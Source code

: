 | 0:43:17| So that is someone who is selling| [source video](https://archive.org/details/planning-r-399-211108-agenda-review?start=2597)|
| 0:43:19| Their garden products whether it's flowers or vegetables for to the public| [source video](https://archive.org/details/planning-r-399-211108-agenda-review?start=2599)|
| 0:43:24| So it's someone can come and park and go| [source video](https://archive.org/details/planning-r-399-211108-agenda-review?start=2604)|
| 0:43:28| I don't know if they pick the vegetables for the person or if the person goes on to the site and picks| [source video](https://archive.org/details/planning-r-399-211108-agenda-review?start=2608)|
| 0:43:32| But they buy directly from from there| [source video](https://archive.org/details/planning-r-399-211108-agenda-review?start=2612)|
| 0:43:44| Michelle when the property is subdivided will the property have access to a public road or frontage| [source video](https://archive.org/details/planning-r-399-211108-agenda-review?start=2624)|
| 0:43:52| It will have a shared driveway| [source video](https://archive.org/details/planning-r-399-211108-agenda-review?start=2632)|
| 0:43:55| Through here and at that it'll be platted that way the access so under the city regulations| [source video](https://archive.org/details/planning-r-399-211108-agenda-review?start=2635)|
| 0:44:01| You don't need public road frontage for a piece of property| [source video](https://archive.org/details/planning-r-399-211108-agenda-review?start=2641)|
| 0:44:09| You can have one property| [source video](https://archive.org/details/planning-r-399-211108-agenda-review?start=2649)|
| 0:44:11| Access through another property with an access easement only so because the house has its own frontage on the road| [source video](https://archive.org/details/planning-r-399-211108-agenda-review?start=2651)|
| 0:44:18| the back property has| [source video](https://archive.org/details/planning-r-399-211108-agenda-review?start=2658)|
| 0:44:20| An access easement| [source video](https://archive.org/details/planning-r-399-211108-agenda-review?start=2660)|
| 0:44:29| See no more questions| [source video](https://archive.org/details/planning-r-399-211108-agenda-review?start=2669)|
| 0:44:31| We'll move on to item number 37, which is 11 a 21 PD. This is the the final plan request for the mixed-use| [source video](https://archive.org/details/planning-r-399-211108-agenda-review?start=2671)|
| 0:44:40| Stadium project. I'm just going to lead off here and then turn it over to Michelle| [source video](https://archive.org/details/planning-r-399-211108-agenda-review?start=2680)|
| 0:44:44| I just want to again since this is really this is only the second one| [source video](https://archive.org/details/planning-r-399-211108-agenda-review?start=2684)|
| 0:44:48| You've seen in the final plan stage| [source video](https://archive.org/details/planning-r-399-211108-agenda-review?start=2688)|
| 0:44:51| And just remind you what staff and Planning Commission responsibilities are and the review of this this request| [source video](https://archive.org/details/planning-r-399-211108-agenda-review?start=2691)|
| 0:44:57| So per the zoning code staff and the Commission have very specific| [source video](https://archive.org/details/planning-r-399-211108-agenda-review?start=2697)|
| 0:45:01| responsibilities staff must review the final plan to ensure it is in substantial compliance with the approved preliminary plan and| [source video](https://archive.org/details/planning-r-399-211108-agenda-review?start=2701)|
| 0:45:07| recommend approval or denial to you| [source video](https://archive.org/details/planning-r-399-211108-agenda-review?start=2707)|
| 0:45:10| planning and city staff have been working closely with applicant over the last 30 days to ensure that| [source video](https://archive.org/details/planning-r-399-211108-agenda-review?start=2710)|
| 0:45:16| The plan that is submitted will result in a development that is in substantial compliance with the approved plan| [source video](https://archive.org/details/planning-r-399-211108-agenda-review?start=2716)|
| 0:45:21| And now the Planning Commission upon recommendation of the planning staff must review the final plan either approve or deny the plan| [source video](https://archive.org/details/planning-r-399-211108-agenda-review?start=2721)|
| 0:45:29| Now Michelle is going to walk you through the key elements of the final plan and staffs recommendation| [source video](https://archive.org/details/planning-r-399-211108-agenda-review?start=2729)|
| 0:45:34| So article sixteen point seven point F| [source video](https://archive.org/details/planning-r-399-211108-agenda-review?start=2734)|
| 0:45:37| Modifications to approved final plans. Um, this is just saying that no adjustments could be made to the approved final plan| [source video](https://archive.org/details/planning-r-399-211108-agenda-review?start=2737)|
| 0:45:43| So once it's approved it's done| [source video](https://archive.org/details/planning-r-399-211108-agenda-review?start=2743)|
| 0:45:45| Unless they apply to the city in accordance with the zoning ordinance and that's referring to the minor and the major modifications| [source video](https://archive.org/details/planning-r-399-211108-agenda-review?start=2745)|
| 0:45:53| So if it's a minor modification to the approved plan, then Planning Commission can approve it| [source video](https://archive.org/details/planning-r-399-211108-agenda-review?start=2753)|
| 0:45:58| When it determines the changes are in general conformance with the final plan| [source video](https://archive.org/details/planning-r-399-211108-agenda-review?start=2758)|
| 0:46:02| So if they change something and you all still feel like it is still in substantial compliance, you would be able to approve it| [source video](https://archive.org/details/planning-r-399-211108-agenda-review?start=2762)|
______________________________
▸ TASK PROMPT: Single out each line of the records above with the string "going" in it, and copy it.

▸ SOLUTION TO THE EXERCISE:
| 0:44:40| Stadium project. I'm just going to lead off here and then turn it over to Michelle| [source video](https://archive.org/details/planning-r-399-211108-agenda-review?start=2680)|
| 0:45:29| Now Michelle is going to walk you through the key elements of the final plan and staffs recommendation| [source video](https://archive.org/details/planning-r-399-211108-agenda-review?start=2729)|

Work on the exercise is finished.